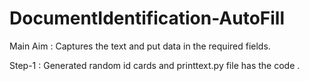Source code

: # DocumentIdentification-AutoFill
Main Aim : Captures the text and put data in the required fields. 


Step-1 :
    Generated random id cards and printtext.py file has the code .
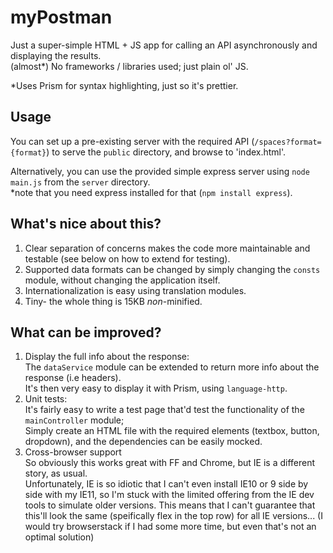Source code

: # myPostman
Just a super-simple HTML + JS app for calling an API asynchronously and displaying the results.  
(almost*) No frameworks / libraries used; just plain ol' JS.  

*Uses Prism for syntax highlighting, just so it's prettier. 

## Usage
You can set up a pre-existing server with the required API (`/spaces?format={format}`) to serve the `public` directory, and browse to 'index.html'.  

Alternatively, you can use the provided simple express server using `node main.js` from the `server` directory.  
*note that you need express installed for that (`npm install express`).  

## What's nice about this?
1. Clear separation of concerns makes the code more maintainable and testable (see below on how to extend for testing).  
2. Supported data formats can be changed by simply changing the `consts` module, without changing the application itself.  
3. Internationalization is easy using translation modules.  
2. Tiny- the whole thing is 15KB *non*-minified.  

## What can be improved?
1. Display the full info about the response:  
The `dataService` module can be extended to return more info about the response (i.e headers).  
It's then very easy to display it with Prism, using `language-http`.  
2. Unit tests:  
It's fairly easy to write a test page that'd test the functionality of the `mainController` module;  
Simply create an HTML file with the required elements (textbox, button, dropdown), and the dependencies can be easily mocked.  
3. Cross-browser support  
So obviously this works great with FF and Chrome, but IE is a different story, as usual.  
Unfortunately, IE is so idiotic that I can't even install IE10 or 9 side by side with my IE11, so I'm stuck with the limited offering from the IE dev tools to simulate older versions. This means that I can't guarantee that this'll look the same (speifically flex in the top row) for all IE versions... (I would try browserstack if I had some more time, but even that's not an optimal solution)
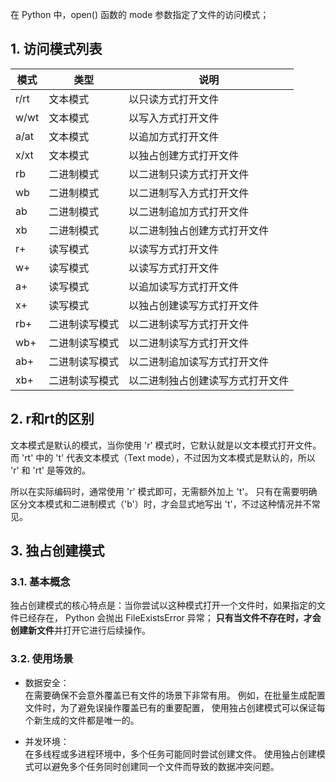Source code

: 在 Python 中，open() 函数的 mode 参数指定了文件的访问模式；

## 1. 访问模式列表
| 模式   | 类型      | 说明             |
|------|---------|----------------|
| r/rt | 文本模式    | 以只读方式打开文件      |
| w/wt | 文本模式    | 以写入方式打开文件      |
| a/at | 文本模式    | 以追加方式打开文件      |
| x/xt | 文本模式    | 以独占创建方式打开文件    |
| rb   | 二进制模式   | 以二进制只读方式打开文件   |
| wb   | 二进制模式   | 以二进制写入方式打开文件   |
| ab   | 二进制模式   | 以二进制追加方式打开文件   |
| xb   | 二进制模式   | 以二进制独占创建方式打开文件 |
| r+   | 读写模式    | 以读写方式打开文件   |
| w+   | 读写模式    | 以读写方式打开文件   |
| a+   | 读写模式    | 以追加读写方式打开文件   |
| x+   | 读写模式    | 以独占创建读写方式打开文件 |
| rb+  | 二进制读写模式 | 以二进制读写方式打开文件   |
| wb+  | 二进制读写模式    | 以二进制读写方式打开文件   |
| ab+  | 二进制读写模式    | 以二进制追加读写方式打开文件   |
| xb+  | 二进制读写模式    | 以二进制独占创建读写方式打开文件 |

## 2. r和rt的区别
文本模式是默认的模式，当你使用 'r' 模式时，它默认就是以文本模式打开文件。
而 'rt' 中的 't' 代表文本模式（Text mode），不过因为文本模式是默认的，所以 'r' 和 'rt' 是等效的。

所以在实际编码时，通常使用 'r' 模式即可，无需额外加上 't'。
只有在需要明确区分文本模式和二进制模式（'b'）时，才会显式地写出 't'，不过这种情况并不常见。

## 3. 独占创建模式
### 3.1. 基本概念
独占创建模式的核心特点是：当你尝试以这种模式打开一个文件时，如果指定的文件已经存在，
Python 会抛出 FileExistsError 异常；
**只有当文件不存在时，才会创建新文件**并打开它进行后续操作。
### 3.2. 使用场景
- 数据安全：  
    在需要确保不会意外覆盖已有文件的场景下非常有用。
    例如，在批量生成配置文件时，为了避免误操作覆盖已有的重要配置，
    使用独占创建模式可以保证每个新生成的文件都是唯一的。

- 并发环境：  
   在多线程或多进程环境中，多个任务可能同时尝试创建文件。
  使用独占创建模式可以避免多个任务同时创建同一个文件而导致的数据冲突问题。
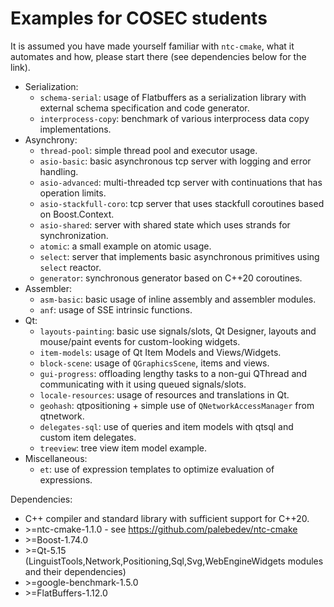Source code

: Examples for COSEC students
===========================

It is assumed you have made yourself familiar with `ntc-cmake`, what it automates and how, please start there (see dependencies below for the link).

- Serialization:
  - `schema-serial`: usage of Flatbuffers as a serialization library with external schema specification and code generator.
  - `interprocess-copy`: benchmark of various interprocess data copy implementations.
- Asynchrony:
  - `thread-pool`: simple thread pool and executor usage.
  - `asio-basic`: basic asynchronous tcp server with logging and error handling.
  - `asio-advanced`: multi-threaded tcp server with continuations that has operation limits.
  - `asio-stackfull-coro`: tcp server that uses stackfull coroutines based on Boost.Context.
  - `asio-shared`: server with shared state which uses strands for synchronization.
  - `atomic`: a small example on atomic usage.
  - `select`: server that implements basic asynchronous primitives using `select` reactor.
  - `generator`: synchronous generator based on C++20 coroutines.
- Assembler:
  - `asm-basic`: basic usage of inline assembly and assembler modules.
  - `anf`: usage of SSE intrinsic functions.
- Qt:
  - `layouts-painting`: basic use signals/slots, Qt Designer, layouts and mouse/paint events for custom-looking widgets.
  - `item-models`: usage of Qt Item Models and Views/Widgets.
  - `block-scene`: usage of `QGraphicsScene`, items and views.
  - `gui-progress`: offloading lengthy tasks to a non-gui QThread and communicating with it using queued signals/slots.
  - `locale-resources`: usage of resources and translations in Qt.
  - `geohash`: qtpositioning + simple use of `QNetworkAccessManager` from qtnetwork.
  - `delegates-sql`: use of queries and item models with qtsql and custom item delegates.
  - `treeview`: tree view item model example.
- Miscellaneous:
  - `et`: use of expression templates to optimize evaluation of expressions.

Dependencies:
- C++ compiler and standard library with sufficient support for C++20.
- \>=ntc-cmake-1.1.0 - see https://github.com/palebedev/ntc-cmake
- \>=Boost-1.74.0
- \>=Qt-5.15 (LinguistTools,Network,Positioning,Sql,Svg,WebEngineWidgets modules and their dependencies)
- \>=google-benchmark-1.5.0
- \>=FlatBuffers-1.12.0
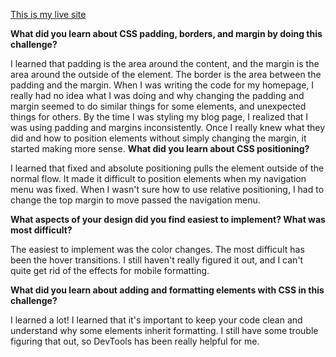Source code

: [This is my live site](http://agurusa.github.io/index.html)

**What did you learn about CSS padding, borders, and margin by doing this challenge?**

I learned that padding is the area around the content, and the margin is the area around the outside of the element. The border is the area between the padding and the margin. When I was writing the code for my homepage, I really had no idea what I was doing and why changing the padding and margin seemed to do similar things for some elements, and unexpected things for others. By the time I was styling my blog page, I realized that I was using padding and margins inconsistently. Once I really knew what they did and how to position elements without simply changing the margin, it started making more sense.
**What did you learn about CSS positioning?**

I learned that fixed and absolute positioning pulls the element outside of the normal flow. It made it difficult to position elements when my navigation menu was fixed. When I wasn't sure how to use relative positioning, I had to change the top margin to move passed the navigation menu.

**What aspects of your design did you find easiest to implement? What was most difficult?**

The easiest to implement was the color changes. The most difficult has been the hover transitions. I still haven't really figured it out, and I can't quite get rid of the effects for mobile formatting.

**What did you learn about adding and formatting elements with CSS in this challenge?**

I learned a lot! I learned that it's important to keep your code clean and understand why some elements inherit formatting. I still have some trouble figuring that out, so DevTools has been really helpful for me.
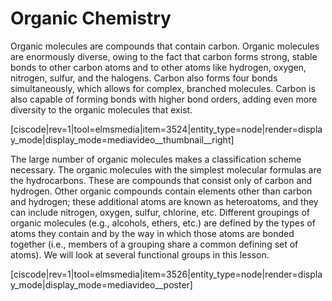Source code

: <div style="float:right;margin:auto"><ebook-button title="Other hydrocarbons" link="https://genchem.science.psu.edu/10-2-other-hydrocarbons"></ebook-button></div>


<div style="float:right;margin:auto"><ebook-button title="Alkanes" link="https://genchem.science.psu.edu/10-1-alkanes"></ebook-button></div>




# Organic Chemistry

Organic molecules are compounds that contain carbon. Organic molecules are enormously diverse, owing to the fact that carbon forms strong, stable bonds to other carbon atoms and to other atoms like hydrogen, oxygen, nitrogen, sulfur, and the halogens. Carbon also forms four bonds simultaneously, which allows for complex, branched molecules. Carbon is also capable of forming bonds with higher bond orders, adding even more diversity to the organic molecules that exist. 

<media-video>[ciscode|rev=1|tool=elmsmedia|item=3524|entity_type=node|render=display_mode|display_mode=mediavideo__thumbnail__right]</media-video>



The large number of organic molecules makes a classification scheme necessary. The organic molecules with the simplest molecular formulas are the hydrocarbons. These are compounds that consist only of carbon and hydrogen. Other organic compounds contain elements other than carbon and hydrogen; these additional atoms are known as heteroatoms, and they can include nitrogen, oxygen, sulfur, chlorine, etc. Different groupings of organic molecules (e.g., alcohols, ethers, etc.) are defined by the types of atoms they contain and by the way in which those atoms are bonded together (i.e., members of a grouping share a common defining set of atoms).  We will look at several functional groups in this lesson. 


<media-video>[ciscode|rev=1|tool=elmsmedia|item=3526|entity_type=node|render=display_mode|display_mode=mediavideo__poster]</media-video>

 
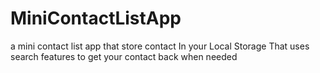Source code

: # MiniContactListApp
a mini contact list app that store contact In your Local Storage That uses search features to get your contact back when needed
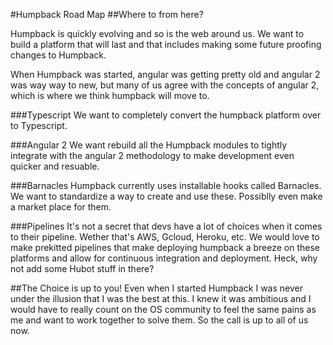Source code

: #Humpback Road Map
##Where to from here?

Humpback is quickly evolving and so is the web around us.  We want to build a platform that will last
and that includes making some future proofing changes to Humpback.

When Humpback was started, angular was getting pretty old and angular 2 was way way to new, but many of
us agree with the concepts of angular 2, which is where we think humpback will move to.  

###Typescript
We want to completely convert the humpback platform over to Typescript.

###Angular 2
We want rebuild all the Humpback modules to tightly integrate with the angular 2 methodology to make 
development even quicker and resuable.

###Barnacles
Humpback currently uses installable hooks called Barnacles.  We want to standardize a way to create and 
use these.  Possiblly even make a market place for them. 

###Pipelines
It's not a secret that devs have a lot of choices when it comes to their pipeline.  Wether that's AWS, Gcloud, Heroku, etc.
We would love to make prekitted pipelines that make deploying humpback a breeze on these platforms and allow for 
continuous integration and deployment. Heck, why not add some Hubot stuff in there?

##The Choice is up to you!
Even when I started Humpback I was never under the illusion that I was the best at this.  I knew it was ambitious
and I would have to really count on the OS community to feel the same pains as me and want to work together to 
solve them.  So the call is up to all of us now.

• • •

The answer must be every line of the records that holds the string "title".

: <div style="float:right;margin:auto"><ebook-button title="Other hydrocarbons" link="https://genchem.science.psu.edu/10-2-other-hydrocarbons"></ebook-button></div>
<div style="float:right;margin:auto"><ebook-button title="Alkanes" link="https://genchem.science.psu.edu/10-1-alkanes"></ebook-button></div>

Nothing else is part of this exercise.